__What to produce__.
Please work out how many lines in the data below hold the word "file", and state only the number.

─── Supplied data ───

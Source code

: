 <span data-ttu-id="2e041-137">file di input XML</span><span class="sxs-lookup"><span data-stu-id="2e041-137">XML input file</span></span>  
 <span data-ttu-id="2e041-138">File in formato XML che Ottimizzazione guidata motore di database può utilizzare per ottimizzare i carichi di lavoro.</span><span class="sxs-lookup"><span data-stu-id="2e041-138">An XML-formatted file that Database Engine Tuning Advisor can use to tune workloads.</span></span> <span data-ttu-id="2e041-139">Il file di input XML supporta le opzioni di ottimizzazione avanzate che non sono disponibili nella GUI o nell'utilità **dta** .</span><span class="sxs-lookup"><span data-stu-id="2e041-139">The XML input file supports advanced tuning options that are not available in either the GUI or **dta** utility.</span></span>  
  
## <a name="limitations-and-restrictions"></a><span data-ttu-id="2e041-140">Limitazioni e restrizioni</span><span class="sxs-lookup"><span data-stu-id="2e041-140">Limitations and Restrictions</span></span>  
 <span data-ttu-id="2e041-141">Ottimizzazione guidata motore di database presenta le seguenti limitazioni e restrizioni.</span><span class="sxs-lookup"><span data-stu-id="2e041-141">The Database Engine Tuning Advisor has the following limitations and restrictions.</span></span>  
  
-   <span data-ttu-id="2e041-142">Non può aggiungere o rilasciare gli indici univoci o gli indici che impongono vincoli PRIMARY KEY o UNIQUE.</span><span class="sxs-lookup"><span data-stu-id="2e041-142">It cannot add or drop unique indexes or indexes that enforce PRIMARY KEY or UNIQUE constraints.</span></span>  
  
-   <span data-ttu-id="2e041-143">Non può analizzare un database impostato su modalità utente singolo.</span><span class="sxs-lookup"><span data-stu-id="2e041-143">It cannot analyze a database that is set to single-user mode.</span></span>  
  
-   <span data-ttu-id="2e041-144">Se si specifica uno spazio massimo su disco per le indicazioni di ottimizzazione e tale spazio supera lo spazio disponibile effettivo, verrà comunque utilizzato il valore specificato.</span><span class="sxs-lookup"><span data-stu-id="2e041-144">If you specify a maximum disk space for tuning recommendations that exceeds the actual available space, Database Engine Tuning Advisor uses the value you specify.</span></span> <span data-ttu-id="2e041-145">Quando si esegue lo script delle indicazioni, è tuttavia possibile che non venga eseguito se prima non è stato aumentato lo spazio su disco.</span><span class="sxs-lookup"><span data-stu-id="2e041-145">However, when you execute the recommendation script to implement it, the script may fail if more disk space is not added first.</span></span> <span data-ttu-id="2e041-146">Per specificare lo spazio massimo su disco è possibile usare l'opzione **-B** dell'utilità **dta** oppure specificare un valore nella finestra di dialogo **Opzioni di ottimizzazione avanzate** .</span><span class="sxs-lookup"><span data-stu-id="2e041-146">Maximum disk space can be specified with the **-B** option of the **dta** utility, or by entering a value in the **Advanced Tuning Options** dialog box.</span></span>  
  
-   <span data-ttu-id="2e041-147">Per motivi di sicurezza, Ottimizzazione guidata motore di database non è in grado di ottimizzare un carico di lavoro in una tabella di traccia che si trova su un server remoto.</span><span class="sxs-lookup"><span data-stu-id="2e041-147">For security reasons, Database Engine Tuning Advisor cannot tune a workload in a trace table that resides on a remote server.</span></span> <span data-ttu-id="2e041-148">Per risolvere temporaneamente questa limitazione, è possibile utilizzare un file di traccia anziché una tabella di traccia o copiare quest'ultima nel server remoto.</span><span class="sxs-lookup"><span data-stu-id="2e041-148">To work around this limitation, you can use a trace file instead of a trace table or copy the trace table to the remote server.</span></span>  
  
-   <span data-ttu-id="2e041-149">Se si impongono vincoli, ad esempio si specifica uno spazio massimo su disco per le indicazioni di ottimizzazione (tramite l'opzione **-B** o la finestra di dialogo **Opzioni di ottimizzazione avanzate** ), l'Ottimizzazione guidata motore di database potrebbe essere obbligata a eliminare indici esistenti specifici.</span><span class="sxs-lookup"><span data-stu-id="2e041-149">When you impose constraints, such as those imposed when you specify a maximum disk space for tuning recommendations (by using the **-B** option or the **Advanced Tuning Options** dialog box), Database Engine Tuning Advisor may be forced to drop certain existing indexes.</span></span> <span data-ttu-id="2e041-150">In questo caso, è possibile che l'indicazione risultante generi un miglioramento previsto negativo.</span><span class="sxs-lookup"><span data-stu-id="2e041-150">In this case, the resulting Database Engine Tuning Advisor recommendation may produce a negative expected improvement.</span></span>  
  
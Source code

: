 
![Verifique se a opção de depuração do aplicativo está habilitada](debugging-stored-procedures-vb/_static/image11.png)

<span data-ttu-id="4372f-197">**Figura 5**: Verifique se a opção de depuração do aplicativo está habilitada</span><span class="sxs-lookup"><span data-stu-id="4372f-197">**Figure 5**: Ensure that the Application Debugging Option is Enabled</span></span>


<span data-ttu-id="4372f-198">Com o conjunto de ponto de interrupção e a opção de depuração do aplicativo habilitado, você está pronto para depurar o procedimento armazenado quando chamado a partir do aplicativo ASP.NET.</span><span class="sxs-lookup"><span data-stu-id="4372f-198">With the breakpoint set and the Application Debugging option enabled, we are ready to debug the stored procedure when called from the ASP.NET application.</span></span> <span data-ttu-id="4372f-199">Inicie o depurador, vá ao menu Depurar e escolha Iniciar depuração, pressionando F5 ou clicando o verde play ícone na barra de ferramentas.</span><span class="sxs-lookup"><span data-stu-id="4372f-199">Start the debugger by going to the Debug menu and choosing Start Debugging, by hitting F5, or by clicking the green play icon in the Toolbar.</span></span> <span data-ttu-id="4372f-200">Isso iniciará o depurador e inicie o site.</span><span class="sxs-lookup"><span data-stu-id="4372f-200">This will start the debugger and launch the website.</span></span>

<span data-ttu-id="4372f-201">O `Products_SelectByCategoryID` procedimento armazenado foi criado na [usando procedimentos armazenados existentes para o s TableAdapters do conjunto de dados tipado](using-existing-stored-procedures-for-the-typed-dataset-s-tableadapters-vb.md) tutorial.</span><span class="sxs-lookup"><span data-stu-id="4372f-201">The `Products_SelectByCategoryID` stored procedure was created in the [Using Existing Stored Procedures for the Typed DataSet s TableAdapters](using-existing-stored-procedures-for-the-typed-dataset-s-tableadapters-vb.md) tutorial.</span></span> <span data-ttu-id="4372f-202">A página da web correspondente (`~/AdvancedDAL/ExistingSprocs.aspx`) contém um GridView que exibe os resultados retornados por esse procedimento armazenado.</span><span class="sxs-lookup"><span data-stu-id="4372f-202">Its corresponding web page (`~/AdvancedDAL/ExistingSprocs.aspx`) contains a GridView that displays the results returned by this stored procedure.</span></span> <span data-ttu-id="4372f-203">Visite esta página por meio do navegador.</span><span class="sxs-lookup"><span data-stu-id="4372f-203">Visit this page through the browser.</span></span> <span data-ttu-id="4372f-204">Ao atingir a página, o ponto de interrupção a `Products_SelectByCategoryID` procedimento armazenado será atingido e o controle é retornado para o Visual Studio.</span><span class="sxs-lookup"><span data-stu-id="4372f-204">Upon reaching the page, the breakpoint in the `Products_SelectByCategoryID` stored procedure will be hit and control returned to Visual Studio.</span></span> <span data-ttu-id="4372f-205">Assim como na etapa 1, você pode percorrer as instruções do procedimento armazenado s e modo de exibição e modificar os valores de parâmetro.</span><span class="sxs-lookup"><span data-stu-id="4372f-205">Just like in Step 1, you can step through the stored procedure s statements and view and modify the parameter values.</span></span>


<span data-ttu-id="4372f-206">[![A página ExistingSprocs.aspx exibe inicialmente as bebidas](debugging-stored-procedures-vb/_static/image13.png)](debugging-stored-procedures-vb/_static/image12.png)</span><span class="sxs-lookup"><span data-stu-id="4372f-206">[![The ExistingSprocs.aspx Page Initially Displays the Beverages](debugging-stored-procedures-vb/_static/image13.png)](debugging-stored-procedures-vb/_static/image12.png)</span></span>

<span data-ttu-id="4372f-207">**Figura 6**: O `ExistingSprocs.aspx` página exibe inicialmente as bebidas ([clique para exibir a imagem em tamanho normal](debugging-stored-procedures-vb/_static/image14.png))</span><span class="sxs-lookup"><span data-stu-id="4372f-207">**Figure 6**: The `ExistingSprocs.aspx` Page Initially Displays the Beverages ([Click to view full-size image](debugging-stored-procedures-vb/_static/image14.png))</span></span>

───

__Response to the exercise__.
3